Come accaduto per molti concetti della sua visione monastica, San Benedetto prese ispirazione dalla Bibbia per la sua Lectio Divina: «Vicino a te è la parola, sulla tua bocca e nel tuo cuore: cioè la parola della fede che noi predichiamo» (Romani 10:8-10). La vivente parola di Dio ti circonda, è nel tuo cuore, nella tua bocca, nelle tue orecchie.
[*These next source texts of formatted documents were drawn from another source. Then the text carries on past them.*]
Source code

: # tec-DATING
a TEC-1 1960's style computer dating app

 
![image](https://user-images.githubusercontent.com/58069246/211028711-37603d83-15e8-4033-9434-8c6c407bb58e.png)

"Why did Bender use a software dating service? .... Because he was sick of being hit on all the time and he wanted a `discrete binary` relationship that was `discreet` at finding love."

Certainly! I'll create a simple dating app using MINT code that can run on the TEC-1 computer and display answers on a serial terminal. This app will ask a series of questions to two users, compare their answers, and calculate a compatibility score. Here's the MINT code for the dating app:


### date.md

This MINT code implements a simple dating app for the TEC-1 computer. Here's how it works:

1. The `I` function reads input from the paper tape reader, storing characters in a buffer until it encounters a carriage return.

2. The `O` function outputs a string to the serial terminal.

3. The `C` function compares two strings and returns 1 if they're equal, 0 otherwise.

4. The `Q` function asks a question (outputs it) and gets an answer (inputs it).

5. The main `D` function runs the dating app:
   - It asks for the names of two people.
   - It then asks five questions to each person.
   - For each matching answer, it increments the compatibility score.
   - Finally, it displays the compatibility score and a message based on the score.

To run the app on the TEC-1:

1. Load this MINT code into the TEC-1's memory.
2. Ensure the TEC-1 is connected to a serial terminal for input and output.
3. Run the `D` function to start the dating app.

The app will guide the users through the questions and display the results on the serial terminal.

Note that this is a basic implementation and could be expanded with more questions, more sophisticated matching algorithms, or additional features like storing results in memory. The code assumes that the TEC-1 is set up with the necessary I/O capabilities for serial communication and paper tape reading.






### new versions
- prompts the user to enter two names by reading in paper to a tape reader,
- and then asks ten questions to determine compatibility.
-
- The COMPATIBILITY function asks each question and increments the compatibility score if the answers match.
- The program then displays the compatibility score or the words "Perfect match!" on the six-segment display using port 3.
Ecco un altro esempio della dinamicità della parola di Dio e della sua capacità di ascoltarci (senza il bisogno di parlare): «Infatti la parola di Dio è viva, efficace e più tagliente di ogni spada a doppio taglio; essa penetra fino al punto di divisione dell’anima e dello spirito, delle giunture e delle midolla e scruta i sentimenti e i pensieri del cuore» (Ebrei 4:12).
Ancora oggi la Lectio Divina continua ad essere un aspetto fondamentale della vita benedettina. Nel XX secolo, Papa Paolo VI le conferisce nuova vita portandola fuori dal Monastero e rendendola pratica importante della fede cristiana, come è attestato nel suo documento Dei Verbum in occasione delle riforme e dei cambiamenti del Concilio Vaticano Secondo: tutto questo potrebbe essere in parte una risposta all’approccio più storico alle Scritture, tipico del XIX secolo. Una rivalutazione della Lectio Divina continua nel XXI secolo con le parole di Papa Benedetto XVI:
«Mi piace menzionare la diffusione dell’antica pratica della Lectio Divina, o “Lettura Spirituale” della Sacra Scrittura. Essa consiste nel rimanere a lungo sopra un testo biblico, leggendolo e rileggendolo, quasi “ruminandolo” come dicono i Padri, e spremendone, per così dire, tutto il “succo”, perché nutra la meditazione e la contemplazione e giunga ad irrigare come linfa la vita concreta» (Angelus, Domenica 6 novembre 2005).